The Bank for International Settlements (BIS) released OTC [over the counter] derivatives figures for the end-June 2021 period on Monday and reported that the gross market value of derivatives had neared pre-Covid levels.
The BIS said the notional value of outstanding derivatives rose from $582trn at end-December 2020 to $610trn at the end of June, an increase that appeared mainly driven by seasonal factors.
Meanwhile the gross market value of OTC derivatives, which provides a measure of risk, decreased by 20% to $12.6trn in the first half of this year, close to its end-2019 level. Moreover, gross credit exposure dropped by 19% to $2.7trn over the same period.
The BIS also highlighted that a decline in gross market value was broad-based. “It contracted by more than 20% in H1 2021 for both interest rate and FX derivatives. These declines followed the sharp rises observed in 2020 amidst the pandemic-related market turbulence,” the BIS said.
CDS clearing rates continue to rise
Additionally, it said that central clearing rates of credit default swaps (CDS) continued to rise in the first quarter, reaching 64%.
“The rate of central clearing of CDS continued to trend upwards.
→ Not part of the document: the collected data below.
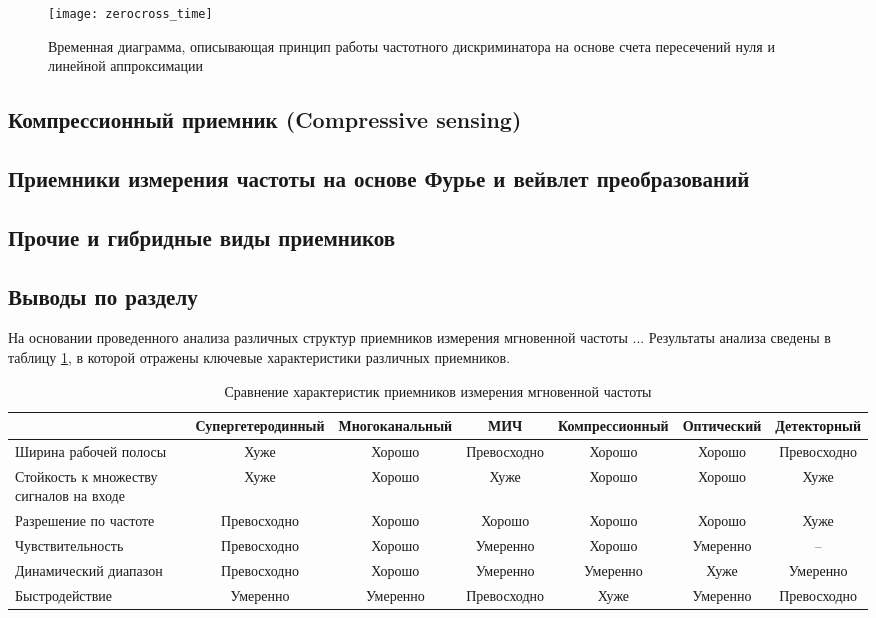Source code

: \begin{figure}[ht]
	\centering
	\texttt{[image: zerocross\_time]}
	
	\caption{Временная диаграмма, описывающая принцип работы частотного дискриминатора на основе счета пересечений нуля и линейной аппроксимации}
	\label{ct:zerocross_time}
\end{figure}

\subsection{Компрессионный приемник (Compressive sensing)}

\subsection{Приемники измерения частоты на основе Фурье и вейвлет преобразований}

\subsection{Прочие и гибридные виды приемников}

\subsection{Выводы по разделу}

На основании проведенного анализа различных структур приемников измерения мгновенной частоты ...
Результаты анализа сведены в таблицу \ref{t:survey}, в которой отражены ключевые характеристики различных приемников.

\begin{table}
\caption{Сравнение характеристик приемников измерения мгновенной частоты\label{t:survey}}
	\begin{adjustbox}{width=\columnwidth,center}
		
		\begin{tabular}{@{}m{8em}cccccc@{}}
			\toprule
													&	Супергетеродинный	& Многоканальный & МИЧ & Компрессионный & Оптический & Детекторный\\
			\midrule
			Ширина рабочей полосы					&	Хуже 				& Хорошо	& Превосходно	& Хорошо & Хорошо & Превосходно\\
			Стойкость к множеству сигналов на входе &	Хуже 				& Хорошо	& Хуже	& Хорошо & Хорошо & Хуже\\
			Разрешение по частоте 					& 	Превосходно 		& Хорошо	& Хорошо	& Хорошо & Хорошо & Хуже\\
			Чувствительность 						& 	Превосходно 		& Хорошо	& Умеренно	& Хорошо & Умеренно & --\\
			Динамический диапазон 					& 	Превосходно 		& Хорошо	& Умеренно	& Умеренно & Хуже & Умеренно\\
			Быстродействие							&	Умеренно			& Умеренно	& Превосходно & Хуже	& Умеренно & Превосходно \\
			\bottomrule
		\end{tabular}
	\end{adjustbox}
\end{table}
The share of CDS contracts (notional amounts) cleared by central counterparties (CCPs) rose by almost 2 percentage points in the first half of 2021, to 64%,” the BIS said.
“This is up from 56% in 2019, where the clearing rate had prevailed since end-2017. The recent rise was mainly driven by multi-name contracts.
“By contrast, the clearing rate for interest rate derivatives (red line) has remained relatively stable since 2015, at around 75%. While the clearing rate of FX derivatives has remained low (4% at end-June 2021).”
It also noted the rise was most notable for short and medium-term CDS contracts.
“Among CDS contracts, clearing rates of short- and medium-term contracts have risen the most in recent years. The rate for short-term contracts (less than one year) was 53% at end-June 2021, up 26 percentage points since end-June 2016,” the BIS added.
“Similarly, the rate for medium-term contracts (one to five years) stood at 70%, up 29 percentage points. By contrast, the rate for long-term contracts (more than five years) rose by only 13 percentage points to reach 45%.”